La 5ta es la vencida
Por Alex Batista
En política, la forma es fondo; y las reformas electorales de MORENA tienen todo, menos eso. Ahora, con el Plan B.
Una iniciativa que de nuevo es presentada en unas miserables diapositivas de Power Point, en lugar de un texto formal de iniciativa sobre el cual se pueda abrir el debate público con seriedad. Literal, otro contrato, pero sin las letras chiquitas.
El Plan B de la reforma electoral, que más bien es una reforma administrativa, contiene los mismos vicios y sesgos que la rechazada la semana pasada; solo que ahora, en una versión más light, pero igual de regresiva y llena de riesgos.
Se nos dice que el objetivo de esta iniciativa es para reducir privilegios y fortalecer la decisión de la gente. Pero ese discurso no checa nada con la realidad. Porque si de verdad quisieran acabar con los privilegios, empezarían en casa.
Ahí están los casos de figuras como Noroña, que hasta hoy no ha explicado el origen de su patrimonio. Ahí están las fortunas de Adán Augusto. Están las camionetas y los derroches de los ministros.
Tampoco es cierto el argumento del ahorro.
Por otro lado, dice la senadora Andrea Chávez que el PAN rechaza la propuesta de disminuir los presupuestos a los Congresos locales y que Chihuahua es el sexto legislativo más caro del país, y que esos recursos podrían destinarse a escuelas, hospitales y colonias.
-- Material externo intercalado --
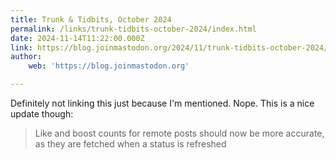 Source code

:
 ```yaml
---
title: Trunk & Tidbits, October 2024
permalink: /links/trunk-tidbits-october-2024/index.html
date: 2024-11-14T11:22:00.000Z
link: https://blog.joinmastodon.org/2024/11/trunk-tidbits-october-2024/
author:
    web: 'https://blog.joinmastodon.org'

---
```


Definitely not linking this just because I'm mentioned. Nope. This is a nice update though:

> Like and boost counts for remote posts should now be more accurate, as they are fetched when a status is refreshed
Pero tampoco dice que, según el INEGI, en el Censo Nacional de Poderes Legislativos Estatales, el Congreso de Chihuahua se posiciona como tercer lugar en número de iniciativas presentadas y que es el PAN el partido que más iniciativas ha presentado.
Porque el verdadero problema, entonces, no es el gasto: es la congruencia. Porque si realmente si quisieran implementar muchos de estos cambios ya lo hubieran hecho antes.
Morena gobierna en más de 24 Congresos locales. Tienen la mayoría suficiente para aplicar muchos de estos cambios sin necesidad de una reforma desde el Congreso de la Unión. Entonces, ¿por qué no lo habían hecho antes?
No es la falta de facultades, es falta de voluntad. Porque en el fondo, nunca quisieron mejorar la democracia, quisieron adueñarse de ella.
Además, la discusión está mal planteada. Se están enfocando en una reforma administrativa, no una electoral. En temas secundarios y dejando fuera los problemas estructurales de nuestra democracia.
No se habla de la sobre representación en las Cámaras y la poca confianza a los actores y partidos políticos. No se habla sobre la intervención del crimen organizado en los procesos electorales.
No se plantean sanciones reales, como cancelar registros a partidos o candidaturas que reciban financiamiento ilícito.
No se propone una revocación de mandato real, sino una ratificación de mandato. Un instrumento del poder, que permite al gobierno utilizar toda la estructura del Estado para colocar a la presidenta en la boleta y mover votos a favor de su partido.
Al final, el objetivo del Plan B no es mejorar la democracia, sino de controlarla. De debilitar al árbitro electoral, reducir los contrapesos y eliminar, poco a poco, el pluralismo político en México.
Porque cuando una reforma no nace del consenso, no resuelve los problemas reales y además fortalece al poder que la impulsa, entonces no es una reforma para mejorar la democracia. Es una reforma para quedarse con ella.